Give the data again exactly, without its images.

_ _ _ _

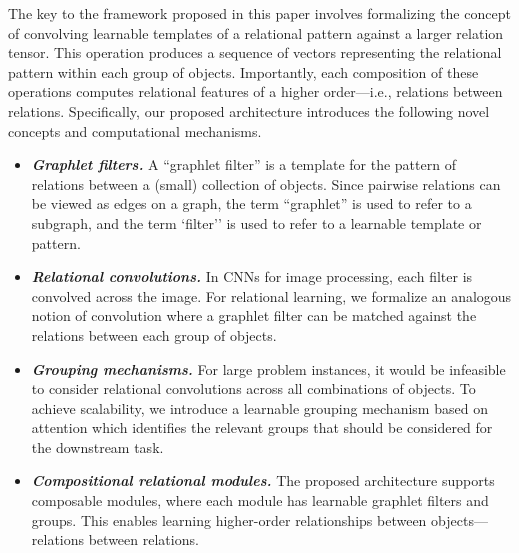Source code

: The key to the framework proposed in this paper involves formalizing the concept of convolving learnable templates of a relational pattern against a larger relation tensor. This operation produces a sequence of vectors representing the relational pattern within each group of objects. Importantly, each composition of these operations computes relational features of a higher order---i.e., relations between relations. Specifically, our proposed architecture introduces the following novel concepts and computational mechanisms.
\begin{itemize}[itemsep=1pt]
    \item \textit{\bfseries Graphlet filters.} A ``graphlet filter'' is a template for the pattern of relations between a (small) collection of objects. 
    Since pairwise relations can be viewed as edges on a graph, the term ``graphlet'' is used to refer to a subgraph, and the term `filter'' is used to refer to a learnable template or pattern.
    \item \textit{\bfseries Relational convolutions.} In CNNs for image processing, each filter is
    convolved across the image. For relational learning, we formalize an analogous notion of convolution where a graphlet filter can be matched against the relations between each group of objects.
    \item \textit{\bfseries Grouping mechanisms.} For large problem instances, it would be infeasible to consider relational convolutions across all combinations of objects. To achieve scalability, we introduce a learnable grouping mechanism based on attention which identifies the relevant groups that should be considered for the downstream task. %
    \item \textit{\bfseries Compositional relational modules.} The proposed architecture supports composable modules, where each module has learnable graphlet filters and groups. This enables learning higher-order relationships between objects---relations between relations.
\end{itemize}

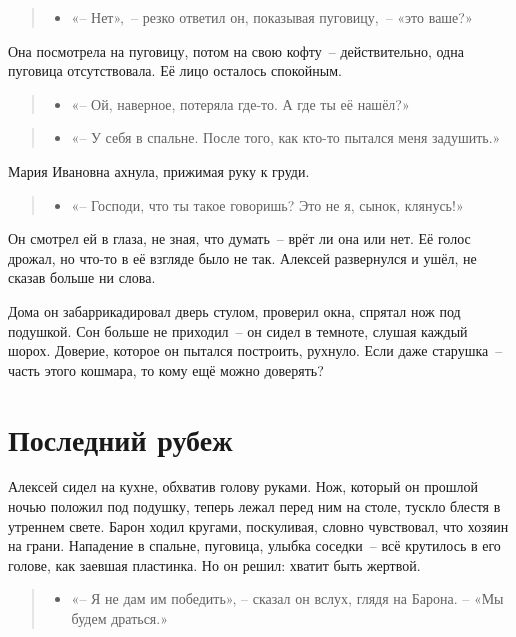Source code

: \documentclass[12pt,a4paper]{book}
\newenvironment{dialogue}{\begin{quote}\itshape\begin{itemize}\item[]}{\end{itemize}\end{quote}}
\begin{document}
\begin{dialogue}
«-- Нет»,~-- резко ответил он, показывая пуговицу,~-- «это ваше?»
\end{dialogue}

Она посмотрела на пуговицу, потом на свою кофту~-- действительно, одна пуговица отсутствовала. Её лицо осталось спокойным.

\begin{dialogue}
«-- Ой, наверное, потеряла где-то. А где ты её нашёл?»
\end{dialogue}

\begin{dialogue}
«-- У себя в спальне. После того, как кто-то пытался меня задушить.»
\end{dialogue}

Мария Ивановна ахнула, прижимая руку к груди.

\begin{dialogue}
«-- Господи, что ты такое говоришь? Это не я, сынок, клянусь!»
\end{dialogue}

Он смотрел ей в глаза, не зная, что думать~-- врёт ли она или нет. Её голос дрожал, но что-то в её взгляде было не так. Алексей развернулся и ушёл, не сказав больше ни слова.

Дома он забаррикадировал дверь стулом, проверил окна, спрятал нож под подушкой. Сон больше не приходил~-- он сидел в темноте, слушая каждый шорох. Доверие, которое он пытался построить, рухнуло. Если даже старушка~-- часть этого кошмара, то кому ещё можно доверять?

\chapter{Последний рубеж}

Алексей сидел на кухне, обхватив голову руками. Нож, который он прошлой ночью положил под подушку, теперь лежал перед ним на столе, тускло блестя в утреннем свете. Барон ходил кругами, поскуливая, словно чувствовал, что хозяин на грани. Нападение в спальне, пуговица, улыбка соседки~-- всё крутилось в его голове, как заевшая пластинка. Но он решил: хватит быть жертвой.

\begin{dialogue}
    «-- Я не дам им победить», -- сказал он вслух, глядя на Барона. -- «Мы будем драться.»
\end{dialogue}
\end{document}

_ _ _ _

- _ANSWER FOR THIS EXERCISE_
Source code

: The key to the framework proposed in this paper involves formalizing the concept of convolving learnable templates of a relational pattern against a larger relation tensor. This operation produces a sequence of vectors representing the relational pattern within each group of objects. Importantly, each composition of these operations computes relational features of a higher order---i.e., relations between relations. Specifically, our proposed architecture introduces the following novel concepts and computational mechanisms.
\begin{itemize}[itemsep=1pt]
    \item \textit{\bfseries Graphlet filters.} A ``graphlet filter'' is a template for the pattern of relations between a (small) collection of objects. 
    Since pairwise relations can be viewed as edges on a graph, the term ``graphlet'' is used to refer to a subgraph, and the term `filter'' is used to refer to a learnable template or pattern.
    \item \textit{\bfseries Relational convolutions.} In CNNs for image processing, each filter is
    convolved across the image. For relational learning, we formalize an analogous notion of convolution where a graphlet filter can be matched against the relations between each group of objects.
    \item \textit{\bfseries Grouping mechanisms.} For large problem instances, it would be infeasible to consider relational convolutions across all combinations of objects. To achieve scalability, we introduce a learnable grouping mechanism based on attention which identifies the relevant groups that should be considered for the downstream task. %
    \item \textit{\bfseries Compositional relational modules.} The proposed architecture supports composable modules, where each module has learnable graphlet filters and groups. This enables learning higher-order relationships between objects---relations between relations.
\end{itemize}

Source code

: \documentclass[12pt,a4paper]{book}
\newenvironment{dialogue}{\begin{quote}\itshape\begin{itemize}\item[]}{\end{itemize}\end{quote}}
\begin{document}
\begin{dialogue}
«-- Нет»,~-- резко ответил он, показывая пуговицу,~-- «это ваше?»
\end{dialogue}

Она посмотрела на пуговицу, потом на свою кофту~-- действительно, одна пуговица отсутствовала. Её лицо осталось спокойным.

\begin{dialogue}
«-- Ой, наверное, потеряла где-то. А где ты её нашёл?»
\end{dialogue}

\begin{dialogue}
«-- У себя в спальне. После того, как кто-то пытался меня задушить.»
\end{dialogue}

Мария Ивановна ахнула, прижимая руку к груди.

\begin{dialogue}
«-- Господи, что ты такое говоришь? Это не я, сынок, клянусь!»
\end{dialogue}

Он смотрел ей в глаза, не зная, что думать~-- врёт ли она или нет. Её голос дрожал, но что-то в её взгляде было не так. Алексей развернулся и ушёл, не сказав больше ни слова.

Дома он забаррикадировал дверь стулом, проверил окна, спрятал нож под подушкой. Сон больше не приходил~-- он сидел в темноте, слушая каждый шорох. Доверие, которое он пытался построить, рухнуло. Если даже старушка~-- часть этого кошмара, то кому ещё можно доверять?

\chapter{Последний рубеж}

Алексей сидел на кухне, обхватив голову руками. Нож, который он прошлой ночью положил под подушку, теперь лежал перед ним на столе, тускло блестя в утреннем свете. Барон ходил кругами, поскуливая, словно чувствовал, что хозяин на грани. Нападение в спальне, пуговица, улыбка соседки~-- всё крутилось в его голове, как заевшая пластинка. Но он решил: хватит быть жертвой.

\begin{dialogue}
    «-- Я не дам им победить», -- сказал он вслух, глядя на Барона. -- «Мы будем драться.»
\end{dialogue}
\end{document}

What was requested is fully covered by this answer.